Data excerpts

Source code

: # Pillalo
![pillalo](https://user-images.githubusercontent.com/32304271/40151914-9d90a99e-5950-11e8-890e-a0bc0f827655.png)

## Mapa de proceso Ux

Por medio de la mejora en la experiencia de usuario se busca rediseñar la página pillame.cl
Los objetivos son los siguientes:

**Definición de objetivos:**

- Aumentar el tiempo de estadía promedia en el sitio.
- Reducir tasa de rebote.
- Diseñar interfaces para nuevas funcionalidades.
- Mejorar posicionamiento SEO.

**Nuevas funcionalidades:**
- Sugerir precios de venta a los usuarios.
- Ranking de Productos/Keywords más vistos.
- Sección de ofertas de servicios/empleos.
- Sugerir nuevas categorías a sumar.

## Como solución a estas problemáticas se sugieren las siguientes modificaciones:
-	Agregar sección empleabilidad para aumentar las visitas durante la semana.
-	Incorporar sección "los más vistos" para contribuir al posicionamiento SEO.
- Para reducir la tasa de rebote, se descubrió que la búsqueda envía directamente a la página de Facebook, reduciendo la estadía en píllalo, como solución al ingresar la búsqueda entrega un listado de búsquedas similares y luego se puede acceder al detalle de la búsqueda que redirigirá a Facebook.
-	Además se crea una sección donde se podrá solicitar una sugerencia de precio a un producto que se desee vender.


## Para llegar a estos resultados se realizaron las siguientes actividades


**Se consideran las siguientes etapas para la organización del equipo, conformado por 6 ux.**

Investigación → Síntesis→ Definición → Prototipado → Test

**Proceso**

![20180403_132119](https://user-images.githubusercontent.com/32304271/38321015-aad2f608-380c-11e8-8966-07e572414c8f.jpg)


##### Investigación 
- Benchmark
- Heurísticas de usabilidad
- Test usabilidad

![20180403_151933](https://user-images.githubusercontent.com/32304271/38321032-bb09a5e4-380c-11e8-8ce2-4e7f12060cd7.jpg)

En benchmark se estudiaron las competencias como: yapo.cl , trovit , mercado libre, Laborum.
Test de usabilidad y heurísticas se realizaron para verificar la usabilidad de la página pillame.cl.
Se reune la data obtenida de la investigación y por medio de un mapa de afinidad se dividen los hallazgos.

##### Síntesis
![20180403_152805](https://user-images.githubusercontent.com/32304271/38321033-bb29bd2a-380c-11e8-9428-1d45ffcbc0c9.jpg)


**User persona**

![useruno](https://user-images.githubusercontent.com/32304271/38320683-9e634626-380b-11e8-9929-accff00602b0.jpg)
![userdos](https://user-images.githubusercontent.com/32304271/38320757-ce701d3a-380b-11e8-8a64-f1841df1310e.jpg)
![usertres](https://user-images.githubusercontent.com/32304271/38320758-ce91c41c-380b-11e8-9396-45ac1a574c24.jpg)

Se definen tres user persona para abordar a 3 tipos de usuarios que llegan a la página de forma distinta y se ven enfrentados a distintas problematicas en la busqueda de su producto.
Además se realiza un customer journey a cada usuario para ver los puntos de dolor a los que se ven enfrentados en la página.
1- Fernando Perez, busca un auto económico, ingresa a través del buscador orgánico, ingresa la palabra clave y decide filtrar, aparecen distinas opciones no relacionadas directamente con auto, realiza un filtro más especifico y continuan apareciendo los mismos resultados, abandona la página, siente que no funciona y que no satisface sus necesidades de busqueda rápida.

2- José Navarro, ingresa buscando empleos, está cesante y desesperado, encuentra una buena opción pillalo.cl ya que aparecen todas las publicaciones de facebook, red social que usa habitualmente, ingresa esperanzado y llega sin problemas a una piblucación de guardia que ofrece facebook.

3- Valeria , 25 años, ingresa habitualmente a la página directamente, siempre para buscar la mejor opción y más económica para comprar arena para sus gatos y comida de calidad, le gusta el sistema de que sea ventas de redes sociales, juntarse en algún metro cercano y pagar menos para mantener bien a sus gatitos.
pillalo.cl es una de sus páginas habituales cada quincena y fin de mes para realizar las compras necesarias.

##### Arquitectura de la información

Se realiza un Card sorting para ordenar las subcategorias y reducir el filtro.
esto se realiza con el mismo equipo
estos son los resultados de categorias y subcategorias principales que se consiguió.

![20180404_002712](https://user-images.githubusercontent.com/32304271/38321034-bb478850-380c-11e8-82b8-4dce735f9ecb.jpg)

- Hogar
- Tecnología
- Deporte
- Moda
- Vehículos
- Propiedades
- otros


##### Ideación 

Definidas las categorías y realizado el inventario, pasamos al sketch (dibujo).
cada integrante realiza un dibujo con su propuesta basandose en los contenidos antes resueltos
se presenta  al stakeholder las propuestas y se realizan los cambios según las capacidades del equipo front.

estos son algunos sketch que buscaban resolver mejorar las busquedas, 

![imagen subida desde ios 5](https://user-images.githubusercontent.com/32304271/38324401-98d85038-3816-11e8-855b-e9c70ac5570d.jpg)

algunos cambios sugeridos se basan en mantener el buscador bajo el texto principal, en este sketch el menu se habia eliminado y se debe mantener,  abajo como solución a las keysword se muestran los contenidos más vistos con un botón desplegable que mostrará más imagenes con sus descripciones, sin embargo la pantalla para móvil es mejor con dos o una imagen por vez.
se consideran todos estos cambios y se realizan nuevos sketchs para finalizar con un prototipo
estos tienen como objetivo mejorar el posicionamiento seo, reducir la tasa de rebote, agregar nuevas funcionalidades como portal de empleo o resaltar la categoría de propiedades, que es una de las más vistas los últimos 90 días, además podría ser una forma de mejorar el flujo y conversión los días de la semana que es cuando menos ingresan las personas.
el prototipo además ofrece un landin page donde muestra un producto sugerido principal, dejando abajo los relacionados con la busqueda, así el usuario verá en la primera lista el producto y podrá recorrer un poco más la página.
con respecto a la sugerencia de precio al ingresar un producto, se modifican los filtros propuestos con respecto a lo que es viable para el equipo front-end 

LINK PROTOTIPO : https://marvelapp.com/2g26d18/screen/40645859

= The task =
I'd like an exact copy of the lines above, from the very first one through the line that contains "- Diseñar interfaces", with nothing else added.

= Response box =
Source code

: # Pillalo
![pillalo](https://user-images.githubusercontent.com/32304271/40151914-9d90a99e-5950-11e8-890e-a0bc0f827655.png)

## Mapa de proceso Ux

Por medio de la mejora en la experiencia de usuario se busca rediseñar la página pillame.cl
Los objetivos son los siguientes:

**Definición de objetivos:**

- Aumentar el tiempo de estadía promedia en el sitio.
- Reducir tasa de rebote.
- Diseñar interfaces para nuevas funcionalidades.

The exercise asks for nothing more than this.